The seconds of stiff silence which followed drew admonishment, “Lighten up. It’s a joke.”
Discussion of the remark’s humour quotient led to insistence that, “Say what you like, the system’s being abused.” Not that my friend blamed the abuse on Nigerians, Romanians or anybody else taking advantage of the “loophole” created by the Belfast Agreement. “I admire them. If having a baby born in Dublin gives you EU residency rights, they’d be fools not to take the opportunity. But it’s ridiculous, too.”
If the “anomaly” wasn’t dealt with, racism would advance. No matter what way you looked at it, the extra births put greater strain on maternity services. Immigrants arriving here pregnant were bound to be blamed. It was common sense, not racism, to say that these facts must be faced.

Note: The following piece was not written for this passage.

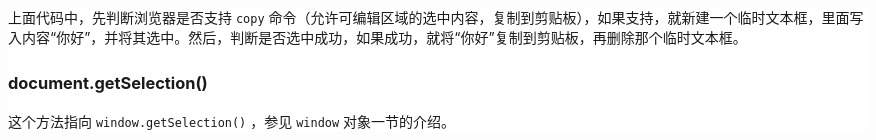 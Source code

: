 上面代码中，先判断浏览器是否支持 `copy` 命令（允许可编辑区域的选中内容，复制到剪贴板），如果支持，就新建一个临时文本框，里面写入内容“你好”，并将其选中。然后，判断是否选中成功，如果成功，就将“你好”复制到剪贴板，再删除那个临时文本框。

### document.getSelection()

这个方法指向 `window.getSelection()` ，参见 `window` 对象一节的介绍。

A strain on maternity services? In his new pamphlet, “Citizenship and Racism,” Kieran Allen reminds us that one of the most striking changes in Irish society in recent decades has been the fall in the birth rate. There were 62,878 live births in 1951. The figure rose to a historic peak in 1981 – 72,158. Then began the great decline. No mystery about it: women began using contraceptives. By 1990, the live births figure had fallen to 53,044. It’s stayed fairly steady since. The most recent Central Statistics Office estimate is that, assuming continuing immigration at current levels and “high fertility” among the immigrant population, there’ll be around 63,000 live births annually between 2006 and 2011. Near enough, the 1951 figure. Nowhere near ’81.
Of course, there’s strain on the maternity services, and it may well get worse. The people to blame are the politicians who have presided over the funding of the service since the ’50s.
Every time you smile at a “black ’n’ prams’’ joke, you are helping make decent people who do us the honour of coming to our country pay for the continuing crimes of corrupt politicians.